A fellow student and I saw an opportunity after reading the formal letter about the pending test. We printed it out, marked up the multiple grammar mistakes then used our access as TA’s to put a copy in each faculty members’ mailbox, not just art history, but all of the art department. I remember we were delirious with laughter afterwards. We were the last two to take the test, by then, it was just a performance. All of the wind had been knocked out of the campaign for grammatical prowess. Even though we didn’t tell people it was us, we felt we’d proved ourselves and made a fool of the teacher in the process — I doubt it was much of a secret though.

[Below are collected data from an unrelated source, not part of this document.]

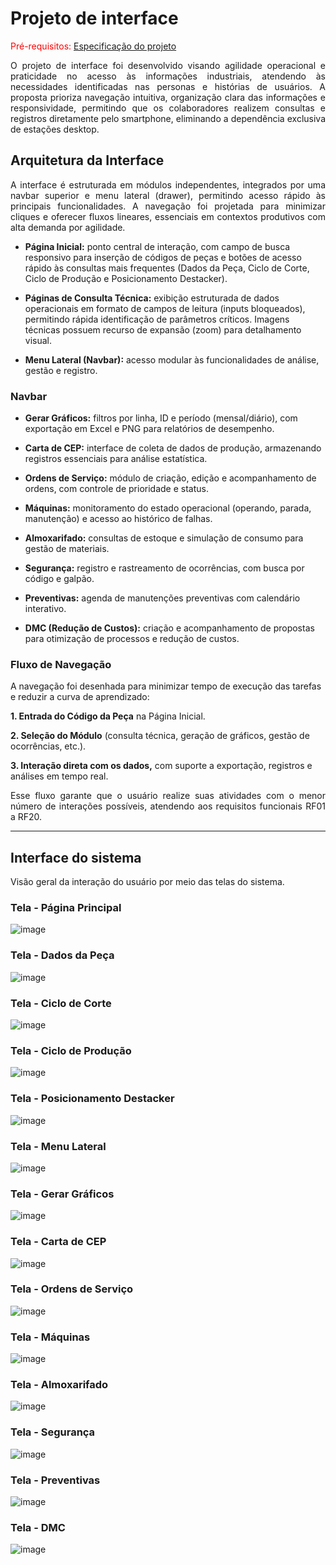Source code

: # Projeto de interface

<span style="color:red">Pré-requisitos: <a href="02-Especificacao.md"> Especificação do projeto</a></span>

<p align="justify">O projeto de interface foi desenvolvido visando agilidade operacional e praticidade no acesso às informações industriais, atendendo às necessidades identificadas nas personas e histórias de usuários. A proposta prioriza navegação intuitiva, organização clara das informações e responsividade, permitindo que os colaboradores realizem consultas e registros diretamente pelo smartphone, eliminando a dependência exclusiva de estações desktop.</p>

 ## Arquitetura da Interface
<p align="justify">A interface é estruturada em módulos independentes, integrados por uma navbar superior e menu lateral (drawer), permitindo acesso rápido às principais funcionalidades. A navegação foi projetada para minimizar cliques e oferecer fluxos lineares, essenciais em contextos produtivos com alta demanda por agilidade.</p>

- **Página Inicial:** ponto central de interação, com campo de busca responsivo para inserção de códigos de peças e botões de acesso rápido às consultas mais frequentes (Dados da Peça, Ciclo de Corte, Ciclo de Produção e Posicionamento Destacker).
 
- **Páginas de Consulta Técnica:** exibição estruturada de dados operacionais em formato de campos de leitura (inputs bloqueados), permitindo rápida identificação de parâmetros críticos. Imagens técnicas possuem recurso de expansão (zoom) para detalhamento visual.
 
- **Menu Lateral (Navbar):** acesso modular às funcionalidades de análise, gestão e registro.

### Navbar

   - **Gerar Gráficos:** filtros por linha, ID e período (mensal/diário), com exportação em Excel e PNG para relatórios de desempenho.
  
   - **Carta de CEP:** interface de coleta de dados de produção, armazenando registros essenciais para análise estatística.
   
   - **Ordens de Serviço:** módulo de criação, edição e acompanhamento de ordens, com controle de prioridade e status.
  
   - **Máquinas:** monitoramento do estado operacional (operando, parada, manutenção) e acesso ao histórico de falhas.
 
   - **Almoxarifado:** consultas de estoque e simulação de consumo para gestão de materiais.
   
   - **Segurança:** registro e rastreamento de ocorrências, com busca por código e galpão.
   
   - **Preventivas:** agenda de manutenções preventivas com calendário interativo.
  
   - **DMC (Redução de Custos):** criação e acompanhamento de propostas para otimização de processos e redução de custos.

### Fluxo de Navegação
A navegação foi desenhada para minimizar tempo de execução das tarefas e reduzir a curva de aprendizado:

**1. Entrada do Código da Peça** na Página Inicial.

**2. Seleção do Módulo** (consulta técnica, geração de gráficos, gestão de ocorrências, etc.).

**3. Interação direta com os dados,** com suporte a exportação, registros e análises em tempo real.

<p align="justify">Esse fluxo garante que o usuário realize suas atividades com o menor número de interações possíveis, atendendo aos requisitos funcionais RF01 a RF20.</p>

---------------

## Interface do sistema

Visão geral da interação do usuário por meio das telas do sistema. 

### Tela - Página Principal

<p align="justify"></p>

![image]()

### Tela - Dados da Peça

<p align="justify"></p>

![image]()

### Tela - Ciclo de Corte

<p align="justify"></p>

![image]()

### Tela - Ciclo de Produção

<p align="justify"></p>

![image]()

### Tela - Posicionamento Destacker

<p align="justify"></p>

![image]()

### Tela - Menu Lateral

<p align="justify"></p>

![image]()

### Tela - Gerar Gráficos

<p align="justify"></p>

![image]()

### Tela - Carta de CEP

<p align="justify"></p>

![image]()

### Tela - Ordens de Serviço

<p align="justify"></p>

![image]()

### Tela - Máquinas

<p align="justify"></p>

![image]()

### Tela - Almoxarifado

<p align="justify"></p>

![image]()

### Tela - Segurança

<p align="justify"></p>

![image]()

### Tela - Preventivas

<p align="justify"></p>

![image]()

### Tela - DMC

<p align="justify"></p>

![image]()


















<p align="justify"></p>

I relayed this story with glee this morning. As grad students we were just playing. There was no real risk to my fellow student and I. The real threat was to the international student, her funding, her ability to even be there. I don’t think she was laughing about it. She aced the test, of course, but she should never have been put in that position. We were just playfully pointing out the flaw in the system — we couldn’t help ourselves. Questioning was our curriculum, this is what they were training us for. Here they demonstrated for us the imbalance of power, the unstoppable forces of bureaucracy, and our place at the bottom as cheap labor, proctors and graders.

On the creek, we laughed about what had changed over the last twenty years. My kayak friend posited that we hadn’t changed at all, merely that time had caught up with us. I’d argue that we’re not as angry as we used to be, or at least I know I’m not, but I think she has a point. We’ve earned our authority. We’re not at the bottom any more. Turning from the creek, we headed back onto the open water, heading into the waves, steady and strong.